Не забывал я и об описании славного царствования моего брата. Но так как великих дел пока не было, я лишь слова записывал. Для этого, чтобы писать было сподручнее, приказал сделать специальный столик, на одной высокой ножке и узкий, в ширину листа, с подсвечником вделанным. А к нему табурет, тоже узкий и высокий, чтобы ухом быть ближе к отверстию слуховому. И все это я установил в коридоре тайном у спальной палаты Ивановой, где его советники ближние собирались. Все за ними я, конечно, записать не мог, не в силах человека писать также быстро, как он говорит, но память у меня всегда была хорошей, и на следующее утро я пробелы заполнял, да и спорили они часто об одном и том же, что сильно помогало.

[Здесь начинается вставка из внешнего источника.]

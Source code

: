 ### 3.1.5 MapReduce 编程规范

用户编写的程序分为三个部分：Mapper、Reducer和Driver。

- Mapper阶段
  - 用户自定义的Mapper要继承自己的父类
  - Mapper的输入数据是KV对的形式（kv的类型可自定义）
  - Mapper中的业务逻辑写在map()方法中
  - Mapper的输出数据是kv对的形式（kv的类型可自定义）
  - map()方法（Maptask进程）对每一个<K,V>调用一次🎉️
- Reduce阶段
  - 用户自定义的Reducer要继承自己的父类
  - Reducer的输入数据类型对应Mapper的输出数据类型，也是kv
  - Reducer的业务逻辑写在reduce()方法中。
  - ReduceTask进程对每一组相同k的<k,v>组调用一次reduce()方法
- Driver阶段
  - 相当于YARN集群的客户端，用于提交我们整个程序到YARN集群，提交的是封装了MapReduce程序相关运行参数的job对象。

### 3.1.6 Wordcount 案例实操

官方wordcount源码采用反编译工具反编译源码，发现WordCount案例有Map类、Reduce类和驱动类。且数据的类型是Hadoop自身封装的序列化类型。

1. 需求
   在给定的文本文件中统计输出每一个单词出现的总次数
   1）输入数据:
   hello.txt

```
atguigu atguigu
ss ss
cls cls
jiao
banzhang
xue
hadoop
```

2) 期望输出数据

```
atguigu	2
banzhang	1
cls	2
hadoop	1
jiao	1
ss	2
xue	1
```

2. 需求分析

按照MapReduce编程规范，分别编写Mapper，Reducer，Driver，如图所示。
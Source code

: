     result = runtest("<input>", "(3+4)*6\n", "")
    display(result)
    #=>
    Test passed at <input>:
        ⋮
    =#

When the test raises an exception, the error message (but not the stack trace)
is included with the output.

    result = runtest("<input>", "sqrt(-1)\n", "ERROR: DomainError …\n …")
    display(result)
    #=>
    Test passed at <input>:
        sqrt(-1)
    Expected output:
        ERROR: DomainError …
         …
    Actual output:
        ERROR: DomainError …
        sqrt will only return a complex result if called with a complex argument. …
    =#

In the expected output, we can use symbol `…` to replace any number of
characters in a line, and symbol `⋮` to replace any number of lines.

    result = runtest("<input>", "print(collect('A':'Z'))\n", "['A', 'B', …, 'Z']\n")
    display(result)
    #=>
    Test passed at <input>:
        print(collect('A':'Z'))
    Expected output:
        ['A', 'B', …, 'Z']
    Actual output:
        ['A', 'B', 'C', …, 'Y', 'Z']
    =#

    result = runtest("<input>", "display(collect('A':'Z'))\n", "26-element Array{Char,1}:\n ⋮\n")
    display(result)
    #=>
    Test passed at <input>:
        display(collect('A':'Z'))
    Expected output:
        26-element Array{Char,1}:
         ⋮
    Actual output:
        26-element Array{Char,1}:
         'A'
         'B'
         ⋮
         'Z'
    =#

Тогда же пришла мне в голову мысль об одной шутке. Надергал я разных фраз из моих записей, так чтобы они более или менее друг другу подходили и в явное противоречие не входили, и склеил их вместе в подобие челобитной бумаги. Много чего получилось: о воровстве боярском, о лености людей служивых, о разорении крестьян, об оскудении земли. А из этого я вывел, то есть приклеил, что обычай кормлений надо отменить, всю землю у бояр, боярских детей и служивых людей отобрать, а взамен того платить им жалованье из Рук царских. И платить по делам их, а не по знатности. А в конце прибавил, что государю нельзя быть кротким, а надо быть — грозным! Тут чуть было не обмишулился, прибавив: как наш дед. Хорошо, что вовремя заметил и зачеркнул.
Придумал и имя для податчика — Ивашко Пересветов.
Иван — имя на Руси самое распространенное, а Пересвет — это из незадолго до того прочитанной летописи, так монаха звали, который вместе с предком нашим сражался на Куликовом поле и похоронен был тут же рядом, в Симоновом монастыре. А как имя это в голову пришло, так сразу и житие сложилось.